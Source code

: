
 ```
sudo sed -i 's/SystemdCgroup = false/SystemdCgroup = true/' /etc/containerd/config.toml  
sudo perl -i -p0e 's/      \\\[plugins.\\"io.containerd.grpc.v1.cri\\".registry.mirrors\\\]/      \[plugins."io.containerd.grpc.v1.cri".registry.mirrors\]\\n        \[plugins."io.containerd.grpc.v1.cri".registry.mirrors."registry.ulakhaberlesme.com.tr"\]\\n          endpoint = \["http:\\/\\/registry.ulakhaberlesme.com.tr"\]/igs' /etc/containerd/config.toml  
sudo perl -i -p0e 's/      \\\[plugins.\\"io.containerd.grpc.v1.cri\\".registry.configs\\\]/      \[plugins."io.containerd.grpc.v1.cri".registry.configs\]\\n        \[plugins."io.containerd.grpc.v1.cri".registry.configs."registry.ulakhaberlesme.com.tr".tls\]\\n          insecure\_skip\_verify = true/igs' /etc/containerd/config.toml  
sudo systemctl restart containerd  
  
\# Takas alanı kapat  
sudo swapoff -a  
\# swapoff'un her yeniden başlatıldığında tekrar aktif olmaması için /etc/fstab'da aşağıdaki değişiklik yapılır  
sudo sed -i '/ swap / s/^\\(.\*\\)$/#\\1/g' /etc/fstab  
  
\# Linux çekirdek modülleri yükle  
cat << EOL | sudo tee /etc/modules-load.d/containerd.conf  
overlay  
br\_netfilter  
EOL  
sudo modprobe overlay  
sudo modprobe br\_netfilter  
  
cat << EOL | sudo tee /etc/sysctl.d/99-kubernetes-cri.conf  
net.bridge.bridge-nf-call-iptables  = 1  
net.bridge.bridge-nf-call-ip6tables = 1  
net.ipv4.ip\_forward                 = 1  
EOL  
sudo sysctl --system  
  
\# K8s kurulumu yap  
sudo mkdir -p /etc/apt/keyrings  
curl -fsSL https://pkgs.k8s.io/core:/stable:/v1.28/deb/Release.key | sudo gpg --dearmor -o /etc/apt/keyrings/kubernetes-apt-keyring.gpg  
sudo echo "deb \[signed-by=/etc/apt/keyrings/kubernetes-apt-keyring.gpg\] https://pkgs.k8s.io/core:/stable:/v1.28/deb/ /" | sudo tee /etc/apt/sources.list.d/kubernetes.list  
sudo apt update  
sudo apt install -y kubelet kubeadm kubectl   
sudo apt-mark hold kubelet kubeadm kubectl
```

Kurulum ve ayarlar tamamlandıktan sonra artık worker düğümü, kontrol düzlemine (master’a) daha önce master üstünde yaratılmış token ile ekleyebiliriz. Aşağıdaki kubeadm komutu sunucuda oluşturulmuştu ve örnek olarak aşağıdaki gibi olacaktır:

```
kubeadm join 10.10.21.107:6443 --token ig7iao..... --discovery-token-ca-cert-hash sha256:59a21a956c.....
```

-----

▸ **What you should do**: Indicate how many lines of the material contain the string "keyrings", giving the number and nothing more.

▸ **Answer space**: 3